You heeded the advice of your friends—or you read an article online or in the newspaper—and purchased a Power of Attorney (POA) form at the local office supply store. Now your loved one is incapacitated and you suddenly find out that the bank is refusing to allow you access to their accounts, despite the fact that you've been granted financial POA.
What went wrong?
There are three main reasons why banks sometimes reject POA:
- It's not durable: First of all, if the POA is not a "durable" POA, then it will only be valid while the "principal" (i.e., the person who signed the document and is appointing someone else—their "agent"—to act on their behalf) is of sound mind. "Durable" in this case means that the POA continues to be effective even after the incapacitation of the principal. Try to use a Durable Power of Attorney, whenever possible, to avoid this problem.

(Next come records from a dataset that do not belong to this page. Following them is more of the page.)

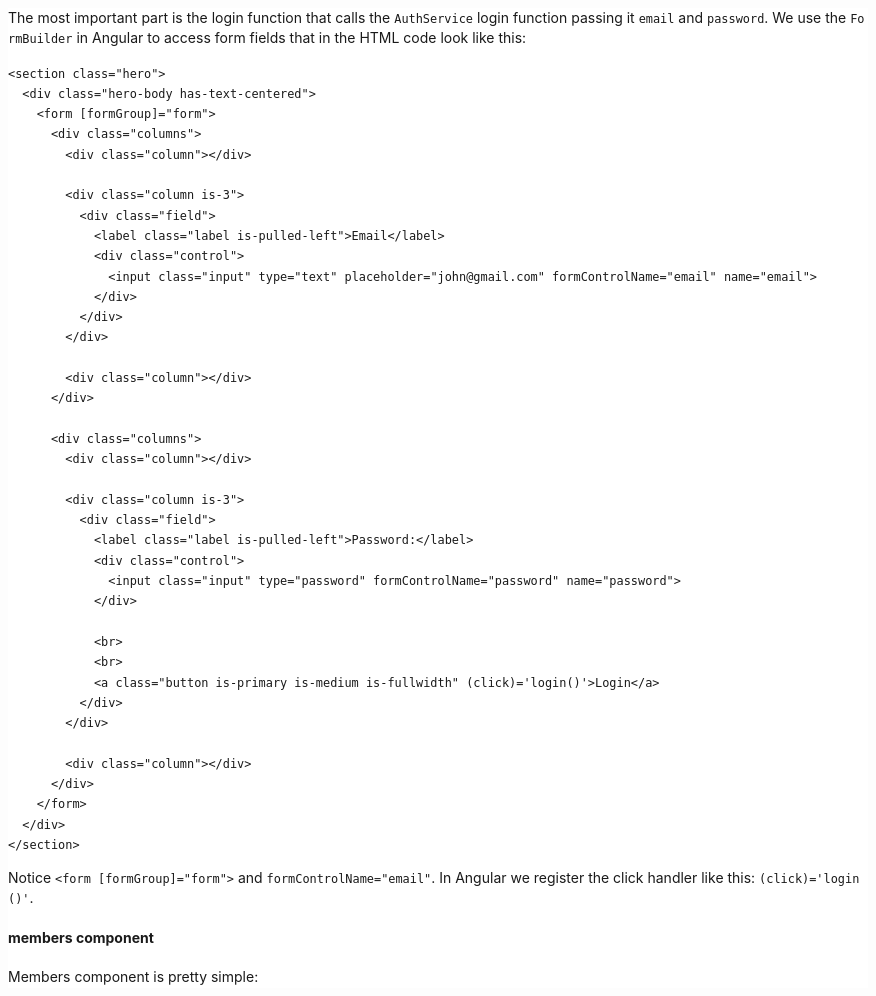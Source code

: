 The most important part is the login function that calls the `AuthService` login function passing it `email` and `password`. We use the `FormBuilder` in Angular to access form fields that in the HTML code look like this:

```
<section class="hero">
  <div class="hero-body has-text-centered">
    <form [formGroup]="form">
      <div class="columns">
        <div class="column"></div>

        <div class="column is-3">
          <div class="field">
            <label class="label is-pulled-left">Email</label>
            <div class="control">
              <input class="input" type="text" placeholder="john@gmail.com" formControlName="email" name="email">
            </div>
          </div>
        </div>

        <div class="column"></div>
      </div>

      <div class="columns">
        <div class="column"></div>

        <div class="column is-3">
          <div class="field">
            <label class="label is-pulled-left">Password:</label>
            <div class="control">
              <input class="input" type="password" formControlName="password" name="password">
            </div>

            <br>
            <br>
            <a class="button is-primary is-medium is-fullwidth" (click)='login()'>Login</a>
          </div>
        </div>

        <div class="column"></div>
      </div>
    </form>
  </div>
</section>
```

Notice `<form [formGroup]="form">` and `formControlName="email"`. In Angular we register the click handler like this: `(click)='login()'`.

#### members component
Members component is pretty simple:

- It hasn't been activated: Second, the POA may be "springing." That means that it will only become effective upon the incapacitation of the principal. Incapacitation must be proven according to the terms of the POA—usually it will indicate that a physician must have examined the principal and determined they are unable to manage their affairs due to mental incapacity, etc. In such a case, the bank will want to see the physician's letter to satisfy itself that you have the power to act as principal.
- It's too old: Even if you've done everything right and the bank should recognize you as the agent and give you access to your parent's bank accounts, it still may refuse because the document is "too old." There is this notion of "staleness," that if a POA is too old, the principal may have revoked the power or signed a new one replacing the old one. For this reason it is good to update your POAs by signing a new one no later than every five years or so.
Handling POA problems with banks
Even with the best attorney-prepared POA form, you may still run into problems when trying to get banks and other financial institutions to recognize the form's validity. Banks are understandably nervous about allowing access to a customer's bank accounts, for fear of a lawsuit if they allow the wrong person access, or the right person access under the wrong circumstances.
If the bank is really acting unreasonably, though, a call from an attorney to a person higher up at the bank, i.e., with more authority regarding these matters, may serve to resolve this troublesome issue and get you needed access to your parent's bank accounts.
Finally, some banks are just more difficult to deal with in this arena and should be avoided, if possible. Local attorneys who practice in this area will have practical knowledge of which banks frequently will give the most trouble to agents under a POA and which are easier to deal with. Finding this out in advance will be your best bet to avoid trouble down the road!